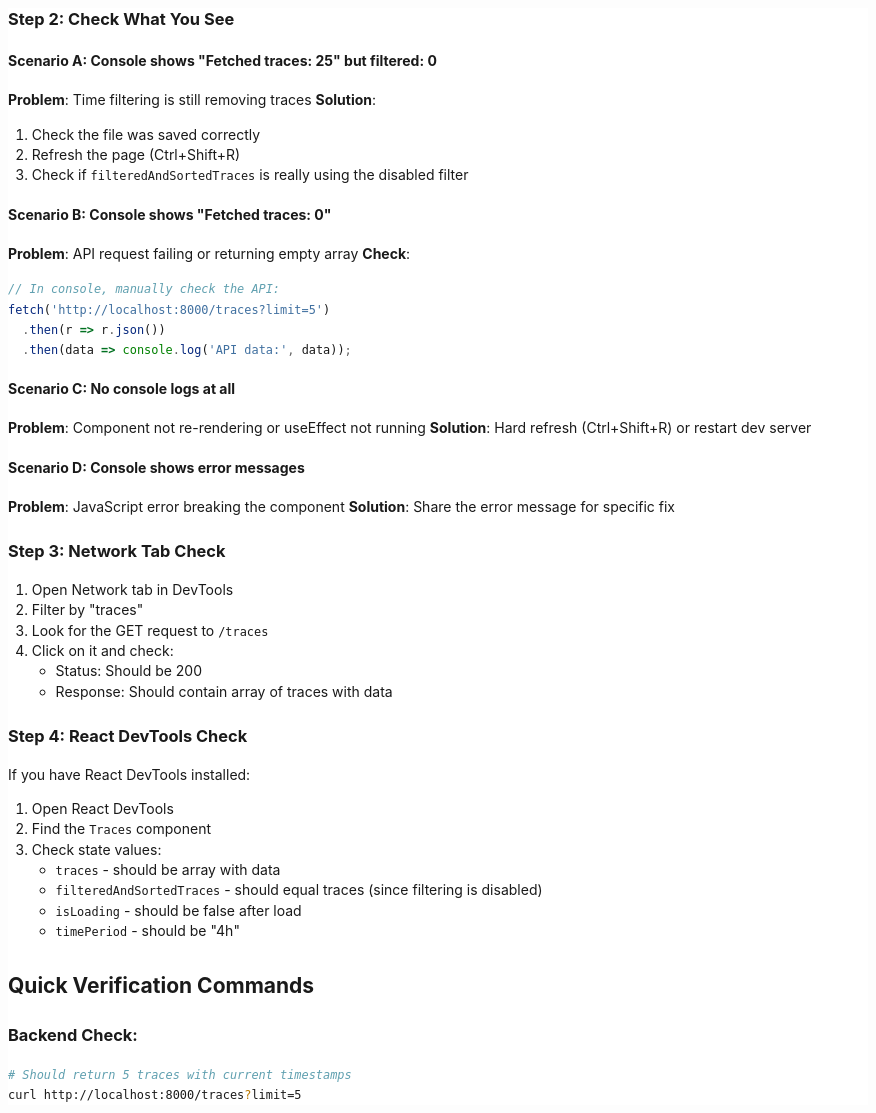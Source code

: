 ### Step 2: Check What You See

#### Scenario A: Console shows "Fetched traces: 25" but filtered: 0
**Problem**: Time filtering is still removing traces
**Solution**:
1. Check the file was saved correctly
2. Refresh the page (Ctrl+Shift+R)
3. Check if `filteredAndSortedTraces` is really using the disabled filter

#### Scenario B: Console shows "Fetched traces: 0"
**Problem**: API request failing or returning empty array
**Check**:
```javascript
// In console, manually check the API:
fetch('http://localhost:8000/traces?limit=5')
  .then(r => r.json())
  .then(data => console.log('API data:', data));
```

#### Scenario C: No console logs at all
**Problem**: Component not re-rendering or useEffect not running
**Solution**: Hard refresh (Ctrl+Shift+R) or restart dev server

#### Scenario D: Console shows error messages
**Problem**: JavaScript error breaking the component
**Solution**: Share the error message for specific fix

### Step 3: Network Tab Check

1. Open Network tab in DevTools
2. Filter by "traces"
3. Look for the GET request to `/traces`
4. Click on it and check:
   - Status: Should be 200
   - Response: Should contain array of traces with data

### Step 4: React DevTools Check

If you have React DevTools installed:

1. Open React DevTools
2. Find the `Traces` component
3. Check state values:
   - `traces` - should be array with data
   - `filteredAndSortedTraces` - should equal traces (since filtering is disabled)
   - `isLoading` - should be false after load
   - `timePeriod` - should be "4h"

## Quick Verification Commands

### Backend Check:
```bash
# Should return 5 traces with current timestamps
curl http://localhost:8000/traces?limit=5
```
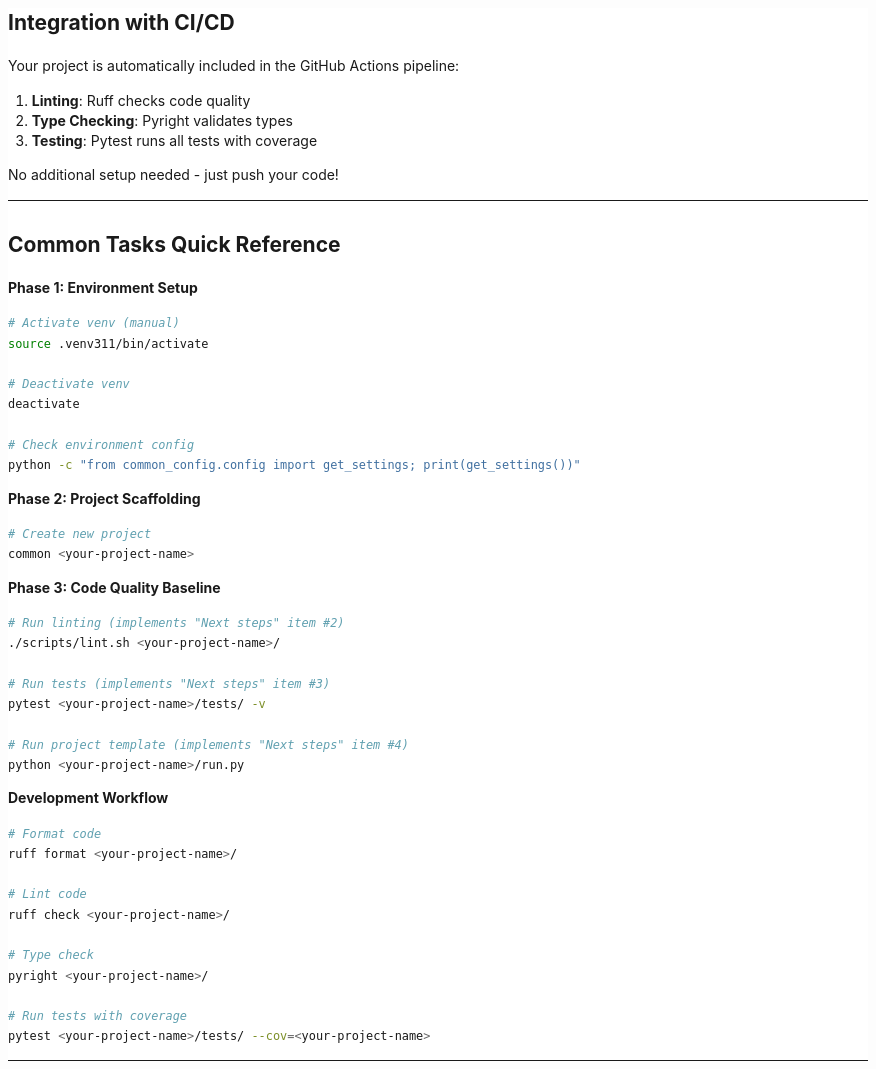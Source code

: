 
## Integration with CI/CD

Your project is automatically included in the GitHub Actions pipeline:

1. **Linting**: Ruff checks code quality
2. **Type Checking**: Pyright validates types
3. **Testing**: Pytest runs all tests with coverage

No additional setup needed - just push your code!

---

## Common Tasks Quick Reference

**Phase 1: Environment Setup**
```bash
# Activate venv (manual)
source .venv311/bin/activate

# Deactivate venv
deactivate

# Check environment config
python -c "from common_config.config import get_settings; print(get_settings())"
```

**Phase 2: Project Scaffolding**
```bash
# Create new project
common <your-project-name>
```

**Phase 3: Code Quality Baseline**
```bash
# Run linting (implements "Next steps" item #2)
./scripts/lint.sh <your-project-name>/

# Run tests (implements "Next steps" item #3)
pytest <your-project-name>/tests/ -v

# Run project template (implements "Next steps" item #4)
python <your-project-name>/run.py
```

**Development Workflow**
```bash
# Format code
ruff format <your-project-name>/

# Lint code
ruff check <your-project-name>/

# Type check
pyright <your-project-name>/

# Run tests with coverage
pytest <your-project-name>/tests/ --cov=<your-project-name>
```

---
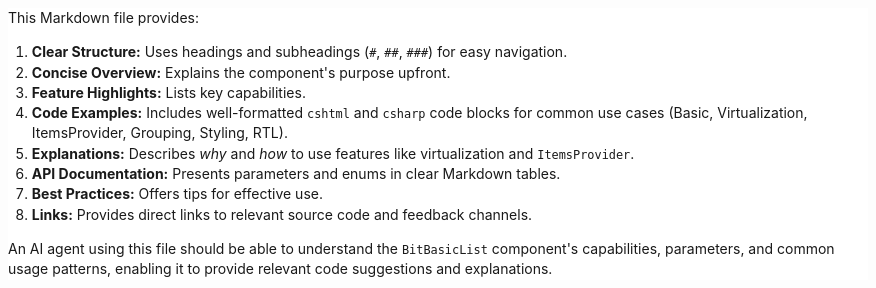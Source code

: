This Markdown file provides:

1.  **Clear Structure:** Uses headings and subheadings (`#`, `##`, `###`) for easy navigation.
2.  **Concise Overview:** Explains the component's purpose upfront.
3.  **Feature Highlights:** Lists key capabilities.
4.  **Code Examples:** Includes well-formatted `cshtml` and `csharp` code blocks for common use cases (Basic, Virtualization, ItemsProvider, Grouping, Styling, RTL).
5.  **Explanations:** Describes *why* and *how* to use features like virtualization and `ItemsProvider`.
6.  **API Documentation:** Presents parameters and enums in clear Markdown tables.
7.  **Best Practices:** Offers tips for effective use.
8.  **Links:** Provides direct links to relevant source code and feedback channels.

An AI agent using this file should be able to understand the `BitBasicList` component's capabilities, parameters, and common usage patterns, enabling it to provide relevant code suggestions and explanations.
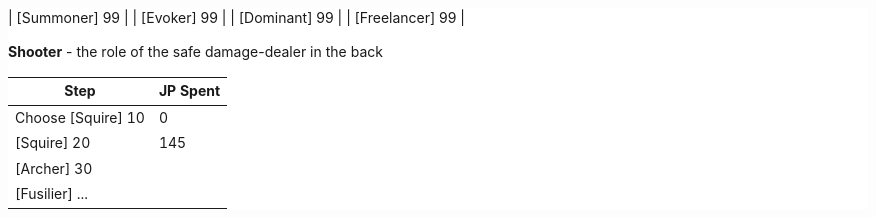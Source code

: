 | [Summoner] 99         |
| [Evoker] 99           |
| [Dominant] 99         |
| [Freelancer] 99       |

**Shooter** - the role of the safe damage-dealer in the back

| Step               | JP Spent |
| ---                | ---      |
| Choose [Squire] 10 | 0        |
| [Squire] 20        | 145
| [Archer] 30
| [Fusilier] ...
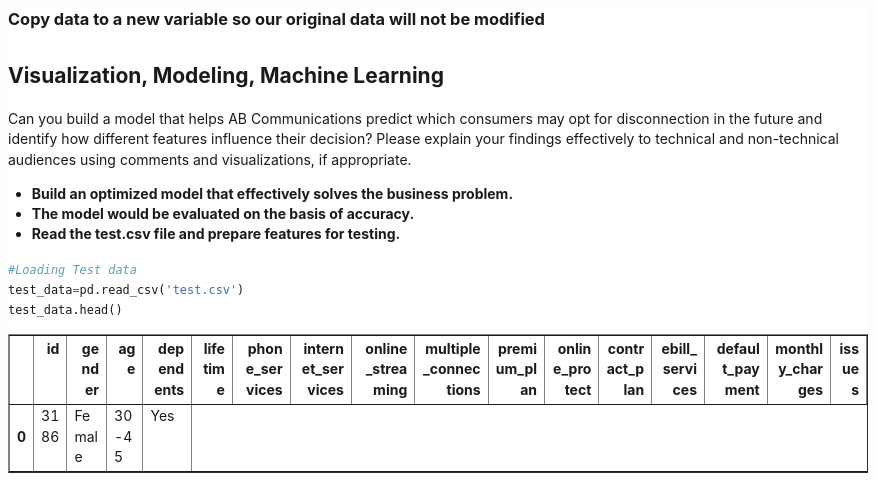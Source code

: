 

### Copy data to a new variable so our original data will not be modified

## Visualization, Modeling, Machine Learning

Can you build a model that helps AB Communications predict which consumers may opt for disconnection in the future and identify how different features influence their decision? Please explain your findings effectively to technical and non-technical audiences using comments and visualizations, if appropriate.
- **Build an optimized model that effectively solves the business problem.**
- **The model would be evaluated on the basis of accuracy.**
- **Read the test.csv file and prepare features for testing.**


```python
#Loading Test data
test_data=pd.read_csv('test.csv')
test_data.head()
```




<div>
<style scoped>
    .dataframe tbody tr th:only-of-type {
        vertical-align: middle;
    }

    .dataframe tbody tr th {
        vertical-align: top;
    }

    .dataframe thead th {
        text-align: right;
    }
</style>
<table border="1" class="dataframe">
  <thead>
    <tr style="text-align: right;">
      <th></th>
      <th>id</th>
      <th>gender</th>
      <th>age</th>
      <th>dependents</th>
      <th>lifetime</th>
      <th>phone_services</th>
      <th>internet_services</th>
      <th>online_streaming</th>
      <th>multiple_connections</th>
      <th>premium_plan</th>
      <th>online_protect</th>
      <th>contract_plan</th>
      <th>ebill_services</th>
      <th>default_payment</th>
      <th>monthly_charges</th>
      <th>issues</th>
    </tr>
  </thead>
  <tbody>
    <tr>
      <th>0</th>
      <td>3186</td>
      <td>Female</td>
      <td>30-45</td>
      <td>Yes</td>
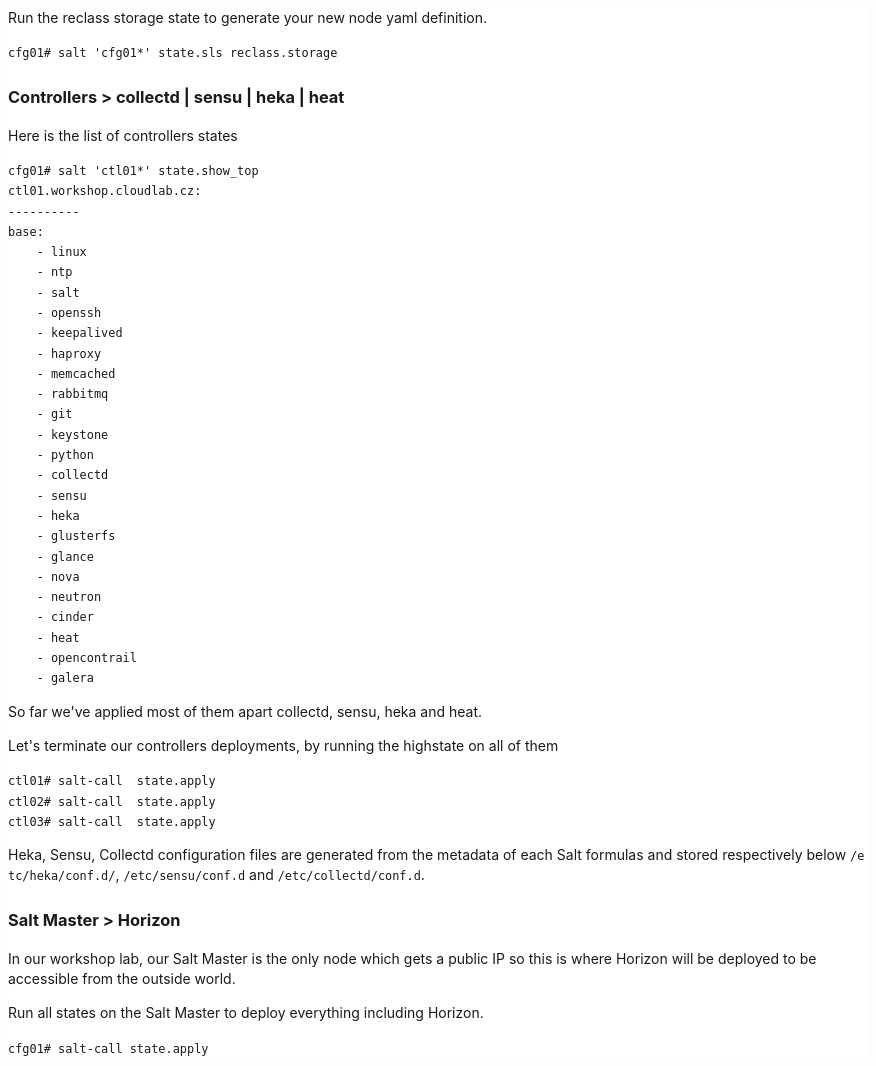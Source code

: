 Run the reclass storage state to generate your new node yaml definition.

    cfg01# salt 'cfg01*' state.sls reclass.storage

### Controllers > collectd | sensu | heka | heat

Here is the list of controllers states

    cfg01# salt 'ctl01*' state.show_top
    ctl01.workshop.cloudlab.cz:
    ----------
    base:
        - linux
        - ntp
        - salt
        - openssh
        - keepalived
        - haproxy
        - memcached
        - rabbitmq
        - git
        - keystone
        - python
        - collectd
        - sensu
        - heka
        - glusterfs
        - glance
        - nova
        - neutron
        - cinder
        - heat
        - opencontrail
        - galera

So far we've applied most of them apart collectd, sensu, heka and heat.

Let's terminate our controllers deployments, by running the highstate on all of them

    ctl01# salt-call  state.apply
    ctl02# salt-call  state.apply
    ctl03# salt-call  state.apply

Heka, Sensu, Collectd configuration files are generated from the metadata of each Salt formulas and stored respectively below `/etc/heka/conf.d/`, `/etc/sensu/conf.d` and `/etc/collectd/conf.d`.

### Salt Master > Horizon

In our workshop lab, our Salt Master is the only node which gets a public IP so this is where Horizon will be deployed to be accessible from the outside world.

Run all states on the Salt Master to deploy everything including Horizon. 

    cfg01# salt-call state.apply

● Requirement: In the data above, start at the line holding "<th>default_payment</th>" and stop after the line holding "cfg01# salt 'ctl01*' state.show_top"; write out those lines exactly, without pictures.

● Expected answer:
      <th>default_payment</th>
      <th>monthly_charges</th>
      <th>issues</th>
    </tr>
  </thead>
  <tbody>
    <tr>
      <th>0</th>
      <td>3186</td>
      <td>Female</td>
      <td>30-45</td>
      <td>Yes</td>
Source code

: Run the reclass storage state to generate your new node yaml definition.

    cfg01# salt 'cfg01*' state.sls reclass.storage

### Controllers > collectd | sensu | heka | heat

Here is the list of controllers states

    cfg01# salt 'ctl01*' state.show_top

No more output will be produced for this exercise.